On Sunday, I can ask the president the best questions in the world, but he doesn't have to answer them. He can say what he wants. Barack Obama is a loquacious man and he can easily run out the clock. If I interrupt too much, I look like a Visigoth. If I simply let him pontificate, I look like a sycophant. And because the interview is live, there's no editing, nowhere to hide if things don't go well.

Experienced journalists know that any interview with a powerful person is more like a chess match than a football game. Your job is to get information and to deliver something that the audience has not heard. The interviewee may not want to answer certain questions and might even refuse to answer by spinning. With anyone else, I can interrupt in mid-spin. But with the President of the United States, you have to be careful.

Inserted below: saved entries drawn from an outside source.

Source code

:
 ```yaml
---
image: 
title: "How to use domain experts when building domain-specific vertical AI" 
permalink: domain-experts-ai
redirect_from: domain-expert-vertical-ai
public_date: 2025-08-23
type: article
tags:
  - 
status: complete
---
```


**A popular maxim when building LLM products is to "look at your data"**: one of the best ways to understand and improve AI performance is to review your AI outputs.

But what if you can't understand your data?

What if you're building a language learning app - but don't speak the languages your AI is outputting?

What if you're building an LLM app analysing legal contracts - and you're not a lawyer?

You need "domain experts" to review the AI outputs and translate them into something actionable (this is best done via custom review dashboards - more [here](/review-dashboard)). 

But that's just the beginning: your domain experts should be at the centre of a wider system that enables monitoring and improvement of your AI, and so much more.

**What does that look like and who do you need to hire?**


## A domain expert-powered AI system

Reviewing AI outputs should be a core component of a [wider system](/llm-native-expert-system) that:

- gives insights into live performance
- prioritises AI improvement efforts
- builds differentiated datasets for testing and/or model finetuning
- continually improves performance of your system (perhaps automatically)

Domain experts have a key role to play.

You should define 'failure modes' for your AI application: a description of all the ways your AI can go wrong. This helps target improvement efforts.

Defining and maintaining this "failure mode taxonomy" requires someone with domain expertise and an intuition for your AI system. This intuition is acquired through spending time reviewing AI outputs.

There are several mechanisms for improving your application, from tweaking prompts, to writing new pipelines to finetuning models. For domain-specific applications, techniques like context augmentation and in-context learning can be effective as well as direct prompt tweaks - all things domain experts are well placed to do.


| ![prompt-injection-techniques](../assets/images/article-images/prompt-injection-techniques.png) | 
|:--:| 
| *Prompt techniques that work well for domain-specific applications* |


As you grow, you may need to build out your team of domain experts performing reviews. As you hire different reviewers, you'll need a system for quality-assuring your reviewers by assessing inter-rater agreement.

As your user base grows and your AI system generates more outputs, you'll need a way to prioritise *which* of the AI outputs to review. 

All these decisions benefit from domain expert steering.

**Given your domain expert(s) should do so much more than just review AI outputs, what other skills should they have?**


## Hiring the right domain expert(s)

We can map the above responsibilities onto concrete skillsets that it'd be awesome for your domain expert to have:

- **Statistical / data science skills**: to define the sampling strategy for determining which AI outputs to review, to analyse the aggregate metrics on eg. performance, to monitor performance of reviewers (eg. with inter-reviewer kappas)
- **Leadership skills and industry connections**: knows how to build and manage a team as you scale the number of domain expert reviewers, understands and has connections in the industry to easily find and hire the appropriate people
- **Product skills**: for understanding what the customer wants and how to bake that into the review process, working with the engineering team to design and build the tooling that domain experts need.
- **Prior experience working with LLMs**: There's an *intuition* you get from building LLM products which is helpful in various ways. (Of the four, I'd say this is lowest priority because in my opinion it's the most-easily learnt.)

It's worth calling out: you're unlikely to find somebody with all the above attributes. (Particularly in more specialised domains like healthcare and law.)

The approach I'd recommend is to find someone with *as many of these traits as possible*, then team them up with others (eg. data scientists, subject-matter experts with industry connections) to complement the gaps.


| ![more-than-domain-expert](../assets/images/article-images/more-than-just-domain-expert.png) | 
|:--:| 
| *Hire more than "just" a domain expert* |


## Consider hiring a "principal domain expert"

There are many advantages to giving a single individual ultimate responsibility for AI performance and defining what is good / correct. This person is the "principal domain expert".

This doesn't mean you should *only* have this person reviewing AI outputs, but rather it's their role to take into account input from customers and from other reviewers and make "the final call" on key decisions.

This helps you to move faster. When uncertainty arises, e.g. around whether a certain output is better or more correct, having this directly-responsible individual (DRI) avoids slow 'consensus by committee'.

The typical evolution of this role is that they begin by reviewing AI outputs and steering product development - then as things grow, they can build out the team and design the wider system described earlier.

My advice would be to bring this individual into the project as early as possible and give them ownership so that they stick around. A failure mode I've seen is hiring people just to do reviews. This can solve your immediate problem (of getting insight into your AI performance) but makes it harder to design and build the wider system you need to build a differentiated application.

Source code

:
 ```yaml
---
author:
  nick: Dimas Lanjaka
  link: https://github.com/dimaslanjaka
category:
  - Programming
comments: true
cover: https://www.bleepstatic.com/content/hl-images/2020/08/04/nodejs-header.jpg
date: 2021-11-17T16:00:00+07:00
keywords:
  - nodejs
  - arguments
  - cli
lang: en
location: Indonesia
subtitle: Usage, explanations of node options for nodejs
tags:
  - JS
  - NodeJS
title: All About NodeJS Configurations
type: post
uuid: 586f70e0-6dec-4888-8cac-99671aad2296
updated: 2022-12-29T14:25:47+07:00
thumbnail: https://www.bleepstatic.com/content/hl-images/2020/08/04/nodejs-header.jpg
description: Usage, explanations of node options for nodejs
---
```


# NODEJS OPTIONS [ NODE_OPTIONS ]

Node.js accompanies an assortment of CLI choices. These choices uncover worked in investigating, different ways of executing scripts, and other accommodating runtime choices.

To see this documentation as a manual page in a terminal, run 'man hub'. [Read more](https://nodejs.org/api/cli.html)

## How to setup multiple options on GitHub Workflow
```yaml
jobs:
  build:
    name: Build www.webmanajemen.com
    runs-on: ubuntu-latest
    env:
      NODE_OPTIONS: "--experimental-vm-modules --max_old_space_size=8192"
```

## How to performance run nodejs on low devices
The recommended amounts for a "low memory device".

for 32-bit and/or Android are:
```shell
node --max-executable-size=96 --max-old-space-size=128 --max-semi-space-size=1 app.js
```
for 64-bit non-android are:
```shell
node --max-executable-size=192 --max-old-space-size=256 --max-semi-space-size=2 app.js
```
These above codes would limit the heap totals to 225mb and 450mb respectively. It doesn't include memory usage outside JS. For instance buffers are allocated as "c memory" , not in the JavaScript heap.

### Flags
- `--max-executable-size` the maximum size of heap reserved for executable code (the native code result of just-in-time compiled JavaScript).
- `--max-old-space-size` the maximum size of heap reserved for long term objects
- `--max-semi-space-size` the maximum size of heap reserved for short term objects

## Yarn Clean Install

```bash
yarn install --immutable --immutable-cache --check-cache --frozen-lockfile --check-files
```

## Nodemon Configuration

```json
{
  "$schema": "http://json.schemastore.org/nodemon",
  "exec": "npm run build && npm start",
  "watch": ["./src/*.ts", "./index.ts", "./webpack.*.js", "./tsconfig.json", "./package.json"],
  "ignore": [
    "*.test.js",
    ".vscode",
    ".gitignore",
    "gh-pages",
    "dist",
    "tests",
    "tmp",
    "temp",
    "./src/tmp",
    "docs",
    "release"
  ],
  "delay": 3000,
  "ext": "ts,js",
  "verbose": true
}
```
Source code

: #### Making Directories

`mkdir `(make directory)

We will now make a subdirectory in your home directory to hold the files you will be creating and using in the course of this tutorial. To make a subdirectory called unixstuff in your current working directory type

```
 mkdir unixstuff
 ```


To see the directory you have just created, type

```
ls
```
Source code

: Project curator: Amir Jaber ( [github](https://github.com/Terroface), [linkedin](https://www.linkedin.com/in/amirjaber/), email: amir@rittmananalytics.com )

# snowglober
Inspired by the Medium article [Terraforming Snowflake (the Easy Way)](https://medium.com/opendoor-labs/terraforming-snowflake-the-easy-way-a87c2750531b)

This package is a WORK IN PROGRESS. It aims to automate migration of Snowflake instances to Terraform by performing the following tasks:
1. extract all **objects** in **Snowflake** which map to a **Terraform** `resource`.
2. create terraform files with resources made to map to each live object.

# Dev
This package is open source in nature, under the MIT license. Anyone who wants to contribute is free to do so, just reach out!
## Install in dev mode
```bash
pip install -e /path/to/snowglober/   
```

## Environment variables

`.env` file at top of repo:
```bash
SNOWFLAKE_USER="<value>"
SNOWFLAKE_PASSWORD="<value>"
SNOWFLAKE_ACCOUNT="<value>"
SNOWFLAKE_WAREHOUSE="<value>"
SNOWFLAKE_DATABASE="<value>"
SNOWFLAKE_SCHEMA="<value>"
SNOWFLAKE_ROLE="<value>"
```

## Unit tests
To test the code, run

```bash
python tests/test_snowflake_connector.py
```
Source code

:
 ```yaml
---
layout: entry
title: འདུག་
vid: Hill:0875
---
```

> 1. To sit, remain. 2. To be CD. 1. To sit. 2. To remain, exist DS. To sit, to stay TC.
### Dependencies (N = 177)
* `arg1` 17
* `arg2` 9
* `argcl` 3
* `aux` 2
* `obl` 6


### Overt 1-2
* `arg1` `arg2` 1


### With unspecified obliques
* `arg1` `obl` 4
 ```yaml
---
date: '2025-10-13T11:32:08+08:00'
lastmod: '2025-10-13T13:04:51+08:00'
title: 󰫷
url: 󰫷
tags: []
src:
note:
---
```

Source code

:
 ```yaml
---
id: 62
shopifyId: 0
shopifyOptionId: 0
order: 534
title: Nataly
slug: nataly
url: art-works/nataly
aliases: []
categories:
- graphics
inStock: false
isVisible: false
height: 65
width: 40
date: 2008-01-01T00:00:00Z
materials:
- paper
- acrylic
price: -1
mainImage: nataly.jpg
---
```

So I fully expect to get hammered after the interview is over, maybe even by my pals Howard Kurtz and Bernie Goldberg. Depending on how you feel about the president, the questions will either be too soft or too intrusive. The first time around, the interview benefited both Mr. Obama and me. He looked gracious for coming on a network that he has frequently vilified; I benefitted by reaching viewers who aren't Factor regulars. To borrow a phrase from President Obama, some people got to see something other than the "funhouse mirror" version of O'Reilly they had heard about.

This is the ultimate challenge for an interviewer, as well as the ultimate opportunity and privilege. I can't wait to see how it goes, can't wait to read about the reaction. We'll have all the highlights and post-interview analysis on The Factor on Monday. Wish me luck.